BEGIN The data

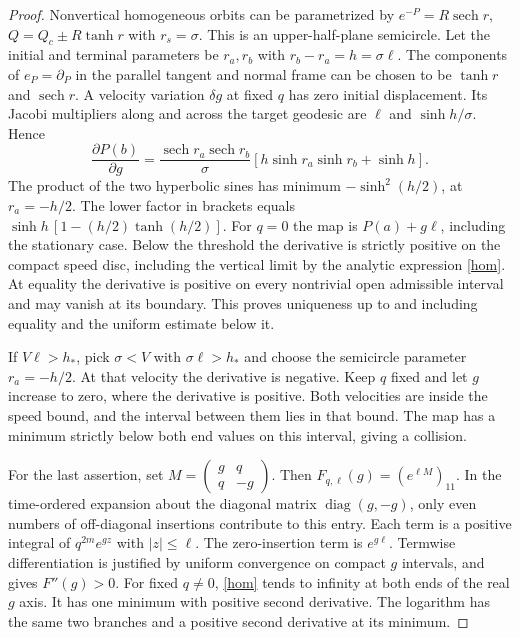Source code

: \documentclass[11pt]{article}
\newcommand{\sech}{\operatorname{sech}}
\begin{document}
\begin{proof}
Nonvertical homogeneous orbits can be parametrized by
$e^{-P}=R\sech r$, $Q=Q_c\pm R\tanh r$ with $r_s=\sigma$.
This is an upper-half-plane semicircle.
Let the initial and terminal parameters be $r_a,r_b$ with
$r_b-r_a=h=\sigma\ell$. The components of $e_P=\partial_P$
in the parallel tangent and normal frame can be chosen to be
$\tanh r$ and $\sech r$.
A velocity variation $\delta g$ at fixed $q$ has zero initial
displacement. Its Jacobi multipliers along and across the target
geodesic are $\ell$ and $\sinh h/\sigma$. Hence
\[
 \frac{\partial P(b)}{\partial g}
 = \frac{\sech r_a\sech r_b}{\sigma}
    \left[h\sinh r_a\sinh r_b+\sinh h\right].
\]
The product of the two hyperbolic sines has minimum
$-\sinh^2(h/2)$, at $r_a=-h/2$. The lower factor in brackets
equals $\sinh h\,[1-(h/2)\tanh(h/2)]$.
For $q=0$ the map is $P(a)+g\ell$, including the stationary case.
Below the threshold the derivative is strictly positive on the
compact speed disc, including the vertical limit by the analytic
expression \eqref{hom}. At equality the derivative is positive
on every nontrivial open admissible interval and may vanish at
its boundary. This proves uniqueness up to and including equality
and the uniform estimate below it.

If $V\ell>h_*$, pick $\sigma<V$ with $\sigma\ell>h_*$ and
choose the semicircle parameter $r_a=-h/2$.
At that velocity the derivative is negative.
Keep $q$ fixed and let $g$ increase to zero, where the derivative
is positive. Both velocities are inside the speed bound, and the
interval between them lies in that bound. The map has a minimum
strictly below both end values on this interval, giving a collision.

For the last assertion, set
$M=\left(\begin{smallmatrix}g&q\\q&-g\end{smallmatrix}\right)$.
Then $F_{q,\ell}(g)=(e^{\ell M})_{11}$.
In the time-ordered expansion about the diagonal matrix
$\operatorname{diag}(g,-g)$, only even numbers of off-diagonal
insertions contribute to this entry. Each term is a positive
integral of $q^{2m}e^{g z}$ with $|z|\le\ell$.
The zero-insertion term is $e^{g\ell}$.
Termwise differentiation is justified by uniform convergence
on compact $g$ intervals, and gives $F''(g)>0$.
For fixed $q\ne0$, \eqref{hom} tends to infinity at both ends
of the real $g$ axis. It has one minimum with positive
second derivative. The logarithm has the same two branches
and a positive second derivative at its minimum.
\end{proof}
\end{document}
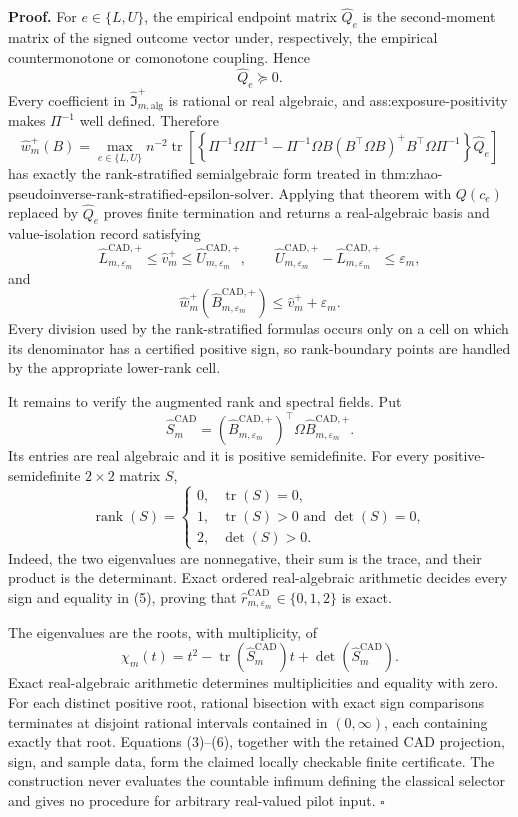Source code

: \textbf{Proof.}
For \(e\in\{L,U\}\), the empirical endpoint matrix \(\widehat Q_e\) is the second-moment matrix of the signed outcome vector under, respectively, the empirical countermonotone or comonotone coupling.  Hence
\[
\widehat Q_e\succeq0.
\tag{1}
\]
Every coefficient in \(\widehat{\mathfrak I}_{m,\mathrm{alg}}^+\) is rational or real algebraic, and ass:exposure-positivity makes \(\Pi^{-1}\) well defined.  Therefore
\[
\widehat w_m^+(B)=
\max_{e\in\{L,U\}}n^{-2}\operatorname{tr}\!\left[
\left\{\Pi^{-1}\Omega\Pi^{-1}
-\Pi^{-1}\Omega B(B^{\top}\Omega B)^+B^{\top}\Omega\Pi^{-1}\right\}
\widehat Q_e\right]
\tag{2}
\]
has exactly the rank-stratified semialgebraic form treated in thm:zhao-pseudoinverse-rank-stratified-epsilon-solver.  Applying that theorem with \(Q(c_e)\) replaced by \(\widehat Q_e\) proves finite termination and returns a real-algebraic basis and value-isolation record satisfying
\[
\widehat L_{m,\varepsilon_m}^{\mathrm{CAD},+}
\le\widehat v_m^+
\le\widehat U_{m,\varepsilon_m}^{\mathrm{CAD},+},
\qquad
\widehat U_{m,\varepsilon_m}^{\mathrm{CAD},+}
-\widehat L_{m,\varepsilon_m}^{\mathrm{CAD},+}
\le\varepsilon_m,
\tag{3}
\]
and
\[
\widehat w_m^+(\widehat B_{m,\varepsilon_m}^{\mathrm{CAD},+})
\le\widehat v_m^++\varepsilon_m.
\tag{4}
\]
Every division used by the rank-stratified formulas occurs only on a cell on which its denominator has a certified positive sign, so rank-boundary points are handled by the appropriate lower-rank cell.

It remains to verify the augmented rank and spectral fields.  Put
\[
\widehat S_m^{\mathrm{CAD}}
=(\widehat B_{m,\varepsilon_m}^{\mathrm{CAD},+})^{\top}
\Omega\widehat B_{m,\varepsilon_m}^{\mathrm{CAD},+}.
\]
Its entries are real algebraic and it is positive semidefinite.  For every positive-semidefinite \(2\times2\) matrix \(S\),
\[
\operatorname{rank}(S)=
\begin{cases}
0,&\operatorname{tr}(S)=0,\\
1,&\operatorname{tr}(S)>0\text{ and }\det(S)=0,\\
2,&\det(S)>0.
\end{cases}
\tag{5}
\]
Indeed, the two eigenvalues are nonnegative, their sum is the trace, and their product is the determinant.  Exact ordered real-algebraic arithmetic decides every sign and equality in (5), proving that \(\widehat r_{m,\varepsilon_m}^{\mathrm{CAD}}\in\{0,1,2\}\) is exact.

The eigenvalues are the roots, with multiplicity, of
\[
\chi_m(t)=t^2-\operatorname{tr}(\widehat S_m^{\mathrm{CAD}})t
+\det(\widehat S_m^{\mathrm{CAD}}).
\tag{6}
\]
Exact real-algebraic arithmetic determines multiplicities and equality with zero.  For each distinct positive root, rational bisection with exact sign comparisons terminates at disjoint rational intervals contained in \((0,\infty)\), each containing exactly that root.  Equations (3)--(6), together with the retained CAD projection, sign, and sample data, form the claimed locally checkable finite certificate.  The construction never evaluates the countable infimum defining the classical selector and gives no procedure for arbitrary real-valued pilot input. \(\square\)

END The data

• **Work item**
From the records above, pick out and copy each line holding the word "lower".

• **Finished task**
$-\sinh^2(h/2)$, at $r_a=-h/2$. The lower factor in brackets
Every division used by the rank-stratified formulas occurs only on a cell on which its denominator has a certified positive sign, so rank-boundary points are handled by the appropriate lower-rank cell.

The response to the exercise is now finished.